Le syndicat des enseignants du Bade-Wurtemberg met en garde contre l'interdiction généralisée de l'IA et appelle à une réforme des examens
Face à la progression de la triche assistée par l'IA dans les écoles allemandes, les syndicats d'enseignants sont divisés : le VBE du Bade-Wurtemberg met en garde contre des interdictions généralisées d'appareils et appelle à repenser les méthodes d'examen, tandis que le BLLV de Bavière demande des blocages techniques pour préserver l'égalité des chances.

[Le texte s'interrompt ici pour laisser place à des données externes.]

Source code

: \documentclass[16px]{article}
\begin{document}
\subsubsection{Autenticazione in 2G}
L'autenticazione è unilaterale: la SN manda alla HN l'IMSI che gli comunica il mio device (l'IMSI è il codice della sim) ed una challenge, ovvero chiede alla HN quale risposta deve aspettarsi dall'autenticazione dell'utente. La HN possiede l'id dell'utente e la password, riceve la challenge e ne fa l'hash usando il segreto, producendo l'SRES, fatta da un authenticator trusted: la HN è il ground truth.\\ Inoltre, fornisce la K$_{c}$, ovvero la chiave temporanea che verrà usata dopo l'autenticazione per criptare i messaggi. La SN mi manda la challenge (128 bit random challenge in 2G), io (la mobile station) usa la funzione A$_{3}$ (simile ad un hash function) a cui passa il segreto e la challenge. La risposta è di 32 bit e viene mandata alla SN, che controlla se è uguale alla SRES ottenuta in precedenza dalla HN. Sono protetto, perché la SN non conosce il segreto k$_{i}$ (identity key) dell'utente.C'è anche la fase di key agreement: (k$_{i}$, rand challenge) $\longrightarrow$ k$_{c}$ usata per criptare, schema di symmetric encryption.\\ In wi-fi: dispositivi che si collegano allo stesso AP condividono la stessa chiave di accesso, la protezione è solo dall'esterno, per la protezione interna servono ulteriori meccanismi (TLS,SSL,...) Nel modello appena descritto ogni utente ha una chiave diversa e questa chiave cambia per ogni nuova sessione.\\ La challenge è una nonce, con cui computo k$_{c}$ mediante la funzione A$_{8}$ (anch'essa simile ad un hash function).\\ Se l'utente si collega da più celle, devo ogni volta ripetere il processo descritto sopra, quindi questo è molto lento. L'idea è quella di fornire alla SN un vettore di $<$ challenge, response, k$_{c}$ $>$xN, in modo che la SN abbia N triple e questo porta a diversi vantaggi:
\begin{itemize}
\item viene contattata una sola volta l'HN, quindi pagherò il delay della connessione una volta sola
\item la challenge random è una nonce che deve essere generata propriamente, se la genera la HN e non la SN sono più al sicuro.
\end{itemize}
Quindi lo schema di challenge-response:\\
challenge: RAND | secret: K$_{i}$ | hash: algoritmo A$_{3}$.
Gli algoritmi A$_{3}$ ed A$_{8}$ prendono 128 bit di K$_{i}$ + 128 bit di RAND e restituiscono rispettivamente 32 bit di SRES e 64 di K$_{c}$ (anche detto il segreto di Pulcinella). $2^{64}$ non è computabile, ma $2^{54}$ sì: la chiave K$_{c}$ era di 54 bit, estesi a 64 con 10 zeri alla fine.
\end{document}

Hausse de la triche par IA dans les salles de classe allemandes
Les enseignants à travers l'Allemagne signalent une augmentation de la triche assistée par l'IA lors des examens, utilisant des appareils tels que des smartphones, des montres connectées, des lunettes intelligentes, des broches IA et des stylos scanners. Les plaintes se sont multipliées, en particulier dans le Bade-Wurtemberg, où la section régionale du syndicat des enseignants VBE a rejoint le débat. Cette technologie permet aux élèves d'accéder à des informations de manière dissimulée pendant les tests, ce qui fragilise les méthodes d'évaluation traditionnelles. Dans une lettre ouverte distincte, le syndicat des enseignants bavarois BLLV a décrit cette pratique comme une atteinte à l'égalité des chances.

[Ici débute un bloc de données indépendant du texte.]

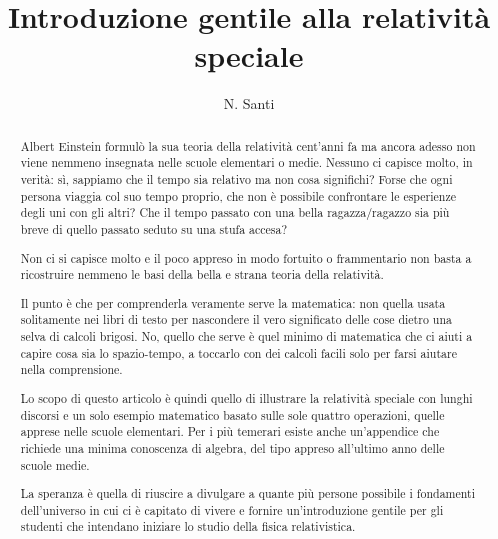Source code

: \documentclass[pdftex,a4paper, 12pt, article, column, 
openany,extrafontsizes]{memoir}
\author{N. Santi}
\title{Introduzione gentile alla relatività speciale}
\begin{document}
\frontmatter

\maketitle

\begin{abstract}
Albert Einstein formulò la sua teoria della relatività cent'anni fa ma ancora 
adesso non viene nemmeno insegnata nelle scuole elementari o medie. Nessuno ci 
capisce molto, in verità: sì, sappiamo che il tempo sia relativo ma non cosa 
significhi? Forse che ogni persona viaggia col suo tempo proprio, che non è 
possibile confrontare le esperienze degli uni con gli altri? Che il tempo 
passato con una bella ragazza/ragazzo sia più breve di quello passato seduto su 
una stufa accesa?

Non ci si capisce molto e il poco appreso in modo fortuito o frammentario non 
basta a ricostruire nemmeno le basi della bella e strana teoria della 
relatività.

Il punto è che per comprenderla veramente serve la matematica: non quella usata 
solitamente nei libri di testo per nascondere il vero significato delle cose 
dietro una selva di calcoli brigosi. No, quello che serve è quel minimo di 
matematica che ci aiuti a capire cosa sia lo spazio-tempo, a toccarlo con dei 
calcoli facili solo per farsi aiutare nella comprensione.

Lo scopo di questo articolo è quindi quello di illustrare la relatività speciale 
con lunghi discorsi e un solo esempio matematico basato sulle sole quattro 
operazioni, quelle apprese nelle scuole elementari. Per i più temerari esiste 
anche un'appendice che richiede una minima conoscenza di algebra, del tipo 
appreso all'ultimo anno delle scuole medie.

La speranza è quella di riuscire a divulgare a quante più persone possibile i 
fondamenti dell'universo in cui ci è capitato di vivere e fornire 
un'introduzione gentile per gli studenti che intendano iniziare lo studio della 
fisica relativistica.

\end{abstract}

\clearpage

\tableofcontents*
\clearpage
\frontmatter




\backmatter



% 
% 
\end{document}
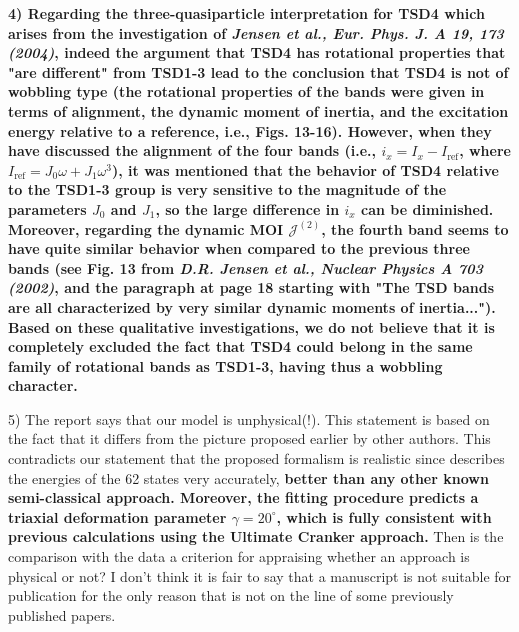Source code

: \documentclass[11pt,a4paper]{article}
\begin{document}
\textbf{
4) Regarding the three-quasiparticle interpretation for TSD4 which arises from the investigation of \emph{Jensen et al., Eur. Phys. J. A 19, 173 (2004)}, indeed the argument that TSD4 has rotational properties that "are different" from TSD1-3 lead to the conclusion that TSD4 is not of wobbling type (the rotational properties of the bands were given in terms of alignment, the dynamic moment of inertia, and the excitation energy relative to a reference, i.e., Figs. 13-16). However, when they have discussed the alignment of the four bands (i.e., $i_x=I_x-I_\text{ref}$, where $I_\text{ref}=J_0\omega+J_1\omega^3$), it was mentioned that the behavior of TSD4 relative to the TSD1-3 group is very sensitive to the magnitude of the parameters $J_0$ and $J_1$, so the large difference in $i_x$ can be diminished. Moreover, regarding the dynamic MOI $\mathcal{J}^{(2)}$, the fourth band seems to have quite similar behavior when compared to the previous three bands (see Fig. 13 from \emph{D.R. Jensen et al., Nuclear Physics A 703 (2002)}, and the paragraph at page 18 starting with "The TSD bands are all characterized by very similar dynamic moments of inertia..."). Based on these qualitative investigations, we do not believe that it is completely excluded the fact that TSD4 could belong in the same family of rotational bands as TSD1-3, having thus a wobbling character.}

5) The report says that our model is unphysical(!). This statement is based on the fact that it differs from the picture proposed earlier by other authors. This contradicts our statement that the proposed formalism is realistic since describes the energies of the 62 states very accurately, \textbf{better than any other known semi-classical approach. Moreover, the fitting procedure predicts a triaxial deformation parameter $\gamma=20^\circ$, which is fully consistent with previous calculations using the Ultimate Cranker approach.} Then is the comparison with the data a criterion for appraising whether an approach is physical or not? I don’t think it is fair to say that a manuscript is not suitable for publication for the only reason that is not on the line of some previously published papers.
\end{document}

Le VBE met en garde contre les interdictions généralisées
Le Verband Bildung und Erziehung (VBE) du Bade-Wurtemberg a averti que les blocages techniques, tels que les brouilleurs de signaux ou les interdictions d'appareils, sont trop limités. Le président régional Gerhard Brand a fait valoir que la question centrale n'est pas de savoir comment exclure l'IA des salles de classe, mais comment les écoles peuvent gérer une technologie qui sera omniprésente dans la société et le monde du travail. Il a souligné qu'une interdiction généralisée ne préparerait pas les élèves à un avenir où l'IA est courante. Le syndicat préconise plutôt une refonte fondamentale des formats d'examen.
La question n'est pas de savoir comment bannir l'intelligence artificielle de la salle de classe. Il faut plutôt clarifier la manière dont les écoles peuvent gérer une technologie aussi formatrice, notamment lors des examens.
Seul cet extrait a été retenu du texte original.